** Task objective **
Extract each record and reproduce it exactly.

(Extracted records begins)

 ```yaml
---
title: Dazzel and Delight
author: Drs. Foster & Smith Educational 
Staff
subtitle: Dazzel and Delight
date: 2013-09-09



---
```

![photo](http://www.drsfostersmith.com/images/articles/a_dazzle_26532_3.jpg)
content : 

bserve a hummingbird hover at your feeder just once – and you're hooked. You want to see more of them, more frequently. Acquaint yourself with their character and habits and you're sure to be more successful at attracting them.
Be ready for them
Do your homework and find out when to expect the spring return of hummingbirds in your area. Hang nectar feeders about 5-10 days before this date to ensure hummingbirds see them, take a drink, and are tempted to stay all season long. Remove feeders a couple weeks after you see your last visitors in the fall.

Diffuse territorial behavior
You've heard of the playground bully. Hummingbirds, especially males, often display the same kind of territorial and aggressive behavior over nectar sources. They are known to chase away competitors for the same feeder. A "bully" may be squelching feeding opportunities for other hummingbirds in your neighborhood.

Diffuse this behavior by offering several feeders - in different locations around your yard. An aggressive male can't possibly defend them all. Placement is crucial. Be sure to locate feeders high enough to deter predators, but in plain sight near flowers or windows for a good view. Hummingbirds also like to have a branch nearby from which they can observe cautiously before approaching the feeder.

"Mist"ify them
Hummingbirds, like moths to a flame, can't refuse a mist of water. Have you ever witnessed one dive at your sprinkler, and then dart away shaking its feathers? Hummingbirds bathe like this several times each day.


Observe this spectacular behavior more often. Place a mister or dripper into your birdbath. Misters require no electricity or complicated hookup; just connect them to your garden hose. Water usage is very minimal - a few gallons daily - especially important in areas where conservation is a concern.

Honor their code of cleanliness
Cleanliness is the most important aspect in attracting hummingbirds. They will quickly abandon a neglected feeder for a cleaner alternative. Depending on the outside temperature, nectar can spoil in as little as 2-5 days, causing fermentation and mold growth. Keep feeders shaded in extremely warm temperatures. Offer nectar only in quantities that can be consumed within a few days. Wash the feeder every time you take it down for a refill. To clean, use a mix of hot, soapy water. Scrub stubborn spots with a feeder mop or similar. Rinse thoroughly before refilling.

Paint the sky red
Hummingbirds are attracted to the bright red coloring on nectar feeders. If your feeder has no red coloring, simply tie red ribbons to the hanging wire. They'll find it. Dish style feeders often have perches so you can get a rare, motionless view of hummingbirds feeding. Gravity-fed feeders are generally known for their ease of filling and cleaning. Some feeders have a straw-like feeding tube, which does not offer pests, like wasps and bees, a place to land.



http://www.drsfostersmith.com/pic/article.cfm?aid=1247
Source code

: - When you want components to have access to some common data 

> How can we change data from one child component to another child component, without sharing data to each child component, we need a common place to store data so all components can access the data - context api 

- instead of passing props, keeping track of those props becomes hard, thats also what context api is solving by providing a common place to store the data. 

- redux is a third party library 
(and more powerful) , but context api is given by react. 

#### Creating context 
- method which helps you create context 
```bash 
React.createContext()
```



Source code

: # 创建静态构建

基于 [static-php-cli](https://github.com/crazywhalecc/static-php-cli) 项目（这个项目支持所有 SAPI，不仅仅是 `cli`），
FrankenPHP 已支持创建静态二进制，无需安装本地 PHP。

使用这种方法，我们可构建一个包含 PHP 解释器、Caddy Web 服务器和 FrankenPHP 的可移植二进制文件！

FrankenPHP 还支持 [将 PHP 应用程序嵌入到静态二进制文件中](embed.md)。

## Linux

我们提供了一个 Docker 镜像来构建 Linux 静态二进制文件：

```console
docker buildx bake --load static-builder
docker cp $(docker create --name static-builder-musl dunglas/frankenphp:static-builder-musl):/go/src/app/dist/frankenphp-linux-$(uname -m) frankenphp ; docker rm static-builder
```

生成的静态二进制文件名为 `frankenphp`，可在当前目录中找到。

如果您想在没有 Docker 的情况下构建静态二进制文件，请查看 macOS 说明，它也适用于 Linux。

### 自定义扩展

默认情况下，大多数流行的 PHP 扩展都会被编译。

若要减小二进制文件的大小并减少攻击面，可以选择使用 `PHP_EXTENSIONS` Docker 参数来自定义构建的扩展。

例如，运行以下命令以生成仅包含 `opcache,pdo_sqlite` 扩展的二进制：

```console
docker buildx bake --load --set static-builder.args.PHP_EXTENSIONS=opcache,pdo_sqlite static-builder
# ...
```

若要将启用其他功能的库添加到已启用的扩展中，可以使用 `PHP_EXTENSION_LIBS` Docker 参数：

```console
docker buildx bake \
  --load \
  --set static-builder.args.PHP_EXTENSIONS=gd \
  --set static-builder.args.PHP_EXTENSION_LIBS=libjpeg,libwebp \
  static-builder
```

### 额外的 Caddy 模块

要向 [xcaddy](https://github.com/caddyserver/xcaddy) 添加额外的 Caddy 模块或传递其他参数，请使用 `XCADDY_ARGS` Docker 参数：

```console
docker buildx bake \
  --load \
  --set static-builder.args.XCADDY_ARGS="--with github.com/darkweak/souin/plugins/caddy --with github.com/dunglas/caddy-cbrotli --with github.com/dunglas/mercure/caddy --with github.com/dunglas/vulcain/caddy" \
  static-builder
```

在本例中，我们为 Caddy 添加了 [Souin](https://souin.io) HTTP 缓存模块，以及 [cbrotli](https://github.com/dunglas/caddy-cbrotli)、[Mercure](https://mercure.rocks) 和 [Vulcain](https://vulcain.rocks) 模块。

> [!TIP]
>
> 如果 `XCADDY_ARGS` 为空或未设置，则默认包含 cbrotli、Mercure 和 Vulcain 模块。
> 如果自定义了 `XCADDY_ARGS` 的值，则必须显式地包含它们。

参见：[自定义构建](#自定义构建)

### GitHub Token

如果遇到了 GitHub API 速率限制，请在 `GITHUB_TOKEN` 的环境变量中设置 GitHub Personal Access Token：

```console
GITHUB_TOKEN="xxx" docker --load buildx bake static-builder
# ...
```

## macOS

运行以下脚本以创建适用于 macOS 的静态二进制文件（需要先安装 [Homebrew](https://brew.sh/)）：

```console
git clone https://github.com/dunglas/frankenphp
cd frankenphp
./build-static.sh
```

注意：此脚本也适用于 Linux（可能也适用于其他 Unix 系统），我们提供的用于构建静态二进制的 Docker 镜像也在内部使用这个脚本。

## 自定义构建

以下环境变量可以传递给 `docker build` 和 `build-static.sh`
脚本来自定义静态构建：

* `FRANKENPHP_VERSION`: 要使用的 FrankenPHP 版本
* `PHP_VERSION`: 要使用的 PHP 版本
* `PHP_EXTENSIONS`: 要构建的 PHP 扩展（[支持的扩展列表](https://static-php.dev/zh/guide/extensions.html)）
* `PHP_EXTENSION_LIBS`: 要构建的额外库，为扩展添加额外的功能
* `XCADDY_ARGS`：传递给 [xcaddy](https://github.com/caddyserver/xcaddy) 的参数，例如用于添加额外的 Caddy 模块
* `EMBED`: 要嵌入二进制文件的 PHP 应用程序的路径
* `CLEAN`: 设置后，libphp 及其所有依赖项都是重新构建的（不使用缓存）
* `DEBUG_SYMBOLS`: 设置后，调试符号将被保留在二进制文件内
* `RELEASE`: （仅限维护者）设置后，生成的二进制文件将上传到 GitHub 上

(Extracted records ends)

** Your response **
 ```yaml
---
title: Dazzel and Delight
author: Drs. Foster & Smith Educational 
Staff
subtitle: Dazzel and Delight
date: 2013-09-09



---
```

![photo](http://www.drsfostersmith.com/images/articles/a_dazzle_26532_3.jpg)
content : 

bserve a hummingbird hover at your feeder just once – and you're hooked. You want to see more of them, more frequently. Acquaint yourself with their character and habits and you're sure to be more successful at attracting them.
Be ready for them
Do your homework and find out when to expect the spring return of hummingbirds in your area. Hang nectar feeders about 5-10 days before this date to ensure hummingbirds see them, take a drink, and are tempted to stay all season long. Remove feeders a couple weeks after you see your last visitors in the fall.

Diffuse territorial behavior
You've heard of the playground bully. Hummingbirds, especially males, often display the same kind of territorial and aggressive behavior over nectar sources. They are known to chase away competitors for the same feeder. A "bully" may be squelching feeding opportunities for other hummingbirds in your neighborhood.

Diffuse this behavior by offering several feeders - in different locations around your yard. An aggressive male can't possibly defend them all. Placement is crucial. Be sure to locate feeders high enough to deter predators, but in plain sight near flowers or windows for a good view. Hummingbirds also like to have a branch nearby from which they can observe cautiously before approaching the feeder.

"Mist"ify them
Hummingbirds, like moths to a flame, can't refuse a mist of water. Have you ever witnessed one dive at your sprinkler, and then dart away shaking its feathers? Hummingbirds bathe like this several times each day.


Observe this spectacular behavior more often. Place a mister or dripper into your birdbath. Misters require no electricity or complicated hookup; just connect them to your garden hose. Water usage is very minimal - a few gallons daily - especially important in areas where conservation is a concern.

Honor their code of cleanliness
Cleanliness is the most important aspect in attracting hummingbirds. They will quickly abandon a neglected feeder for a cleaner alternative. Depending on the outside temperature, nectar can spoil in as little as 2-5 days, causing fermentation and mold growth. Keep feeders shaded in extremely warm temperatures. Offer nectar only in quantities that can be consumed within a few days. Wash the feeder every time you take it down for a refill. To clean, use a mix of hot, soapy water. Scrub stubborn spots with a feeder mop or similar. Rinse thoroughly before refilling.

Paint the sky red
Hummingbirds are attracted to the bright red coloring on nectar feeders. If your feeder has no red coloring, simply tie red ribbons to the hanging wire. They'll find it. Dish style feeders often have perches so you can get a rare, motionless view of hummingbirds feeding. Gravity-fed feeders are generally known for their ease of filling and cleaning. Some feeders have a straw-like feeding tube, which does not offer pests, like wasps and bees, a place to land.



http://www.drsfostersmith.com/pic/article.cfm?aid=1247
Source code

: - When you want components to have access to some common data 

> How can we change data from one child component to another child component, without sharing data to each child component, we need a common place to store data so all components can access the data - context api 

- instead of passing props, keeping track of those props becomes hard, thats also what context api is solving by providing a common place to store the data. 

- redux is a third party library 
(and more powerful) , but context api is given by react. 

#### Creating context 
- method which helps you create context 
```bash 
React.createContext()
```



Source code

: # 创建静态构建

基于 [static-php-cli](https://github.com/crazywhalecc/static-php-cli) 项目（这个项目支持所有 SAPI，不仅仅是 `cli`），
FrankenPHP 已支持创建静态二进制，无需安装本地 PHP。

使用这种方法，我们可构建一个包含 PHP 解释器、Caddy Web 服务器和 FrankenPHP 的可移植二进制文件！

FrankenPHP 还支持 [将 PHP 应用程序嵌入到静态二进制文件中](embed.md)。

## Linux

我们提供了一个 Docker 镜像来构建 Linux 静态二进制文件：

```console
docker buildx bake --load static-builder
docker cp $(docker create --name static-builder-musl dunglas/frankenphp:static-builder-musl):/go/src/app/dist/frankenphp-linux-$(uname -m) frankenphp ; docker rm static-builder
```

生成的静态二进制文件名为 `frankenphp`，可在当前目录中找到。

如果您想在没有 Docker 的情况下构建静态二进制文件，请查看 macOS 说明，它也适用于 Linux。

### 自定义扩展

默认情况下，大多数流行的 PHP 扩展都会被编译。

若要减小二进制文件的大小并减少攻击面，可以选择使用 `PHP_EXTENSIONS` Docker 参数来自定义构建的扩展。

例如，运行以下命令以生成仅包含 `opcache,pdo_sqlite` 扩展的二进制：

```console
docker buildx bake --load --set static-builder.args.PHP_EXTENSIONS=opcache,pdo_sqlite static-builder
# ...
```

若要将启用其他功能的库添加到已启用的扩展中，可以使用 `PHP_EXTENSION_LIBS` Docker 参数：

```console
docker buildx bake \
  --load \
  --set static-builder.args.PHP_EXTENSIONS=gd \
  --set static-builder.args.PHP_EXTENSION_LIBS=libjpeg,libwebp \
  static-builder
```

### 额外的 Caddy 模块

要向 [xcaddy](https://github.com/caddyserver/xcaddy) 添加额外的 Caddy 模块或传递其他参数，请使用 `XCADDY_ARGS` Docker 参数：

```console
docker buildx bake \
  --load \
  --set static-builder.args.XCADDY_ARGS="--with github.com/darkweak/souin/plugins/caddy --with github.com/dunglas/caddy-cbrotli --with github.com/dunglas/mercure/caddy --with github.com/dunglas/vulcain/caddy" \
  static-builder
```

在本例中，我们为 Caddy 添加了 [Souin](https://souin.io) HTTP 缓存模块，以及 [cbrotli](https://github.com/dunglas/caddy-cbrotli)、[Mercure](https://mercure.rocks) 和 [Vulcain](https://vulcain.rocks) 模块。

> [!TIP]
>
> 如果 `XCADDY_ARGS` 为空或未设置，则默认包含 cbrotli、Mercure 和 Vulcain 模块。
> 如果自定义了 `XCADDY_ARGS` 的值，则必须显式地包含它们。

参见：[自定义构建](#自定义构建)

### GitHub Token

如果遇到了 GitHub API 速率限制，请在 `GITHUB_TOKEN` 的环境变量中设置 GitHub Personal Access Token：

```console
GITHUB_TOKEN="xxx" docker --load buildx bake static-builder
# ...
```

## macOS

运行以下脚本以创建适用于 macOS 的静态二进制文件（需要先安装 [Homebrew](https://brew.sh/)）：

```console
git clone https://github.com/dunglas/frankenphp
cd frankenphp
./build-static.sh
```

注意：此脚本也适用于 Linux（可能也适用于其他 Unix 系统），我们提供的用于构建静态二进制的 Docker 镜像也在内部使用这个脚本。

## 自定义构建

以下环境变量可以传递给 `docker build` 和 `build-static.sh`
脚本来自定义静态构建：

* `FRANKENPHP_VERSION`: 要使用的 FrankenPHP 版本
* `PHP_VERSION`: 要使用的 PHP 版本
* `PHP_EXTENSIONS`: 要构建的 PHP 扩展（[支持的扩展列表](https://static-php.dev/zh/guide/extensions.html)）
* `PHP_EXTENSION_LIBS`: 要构建的额外库，为扩展添加额外的功能
* `XCADDY_ARGS`：传递给 [xcaddy](https://github.com/caddyserver/xcaddy) 的参数，例如用于添加额外的 Caddy 模块
* `EMBED`: 要嵌入二进制文件的 PHP 应用程序的路径
* `CLEAN`: 设置后，libphp 及其所有依赖项都是重新构建的（不使用缓存）
* `DEBUG_SYMBOLS`: 设置后，调试符号将被保留在二进制文件内
* `RELEASE`: （仅限维护者）设置后，生成的二进制文件将上传到 GitHub 上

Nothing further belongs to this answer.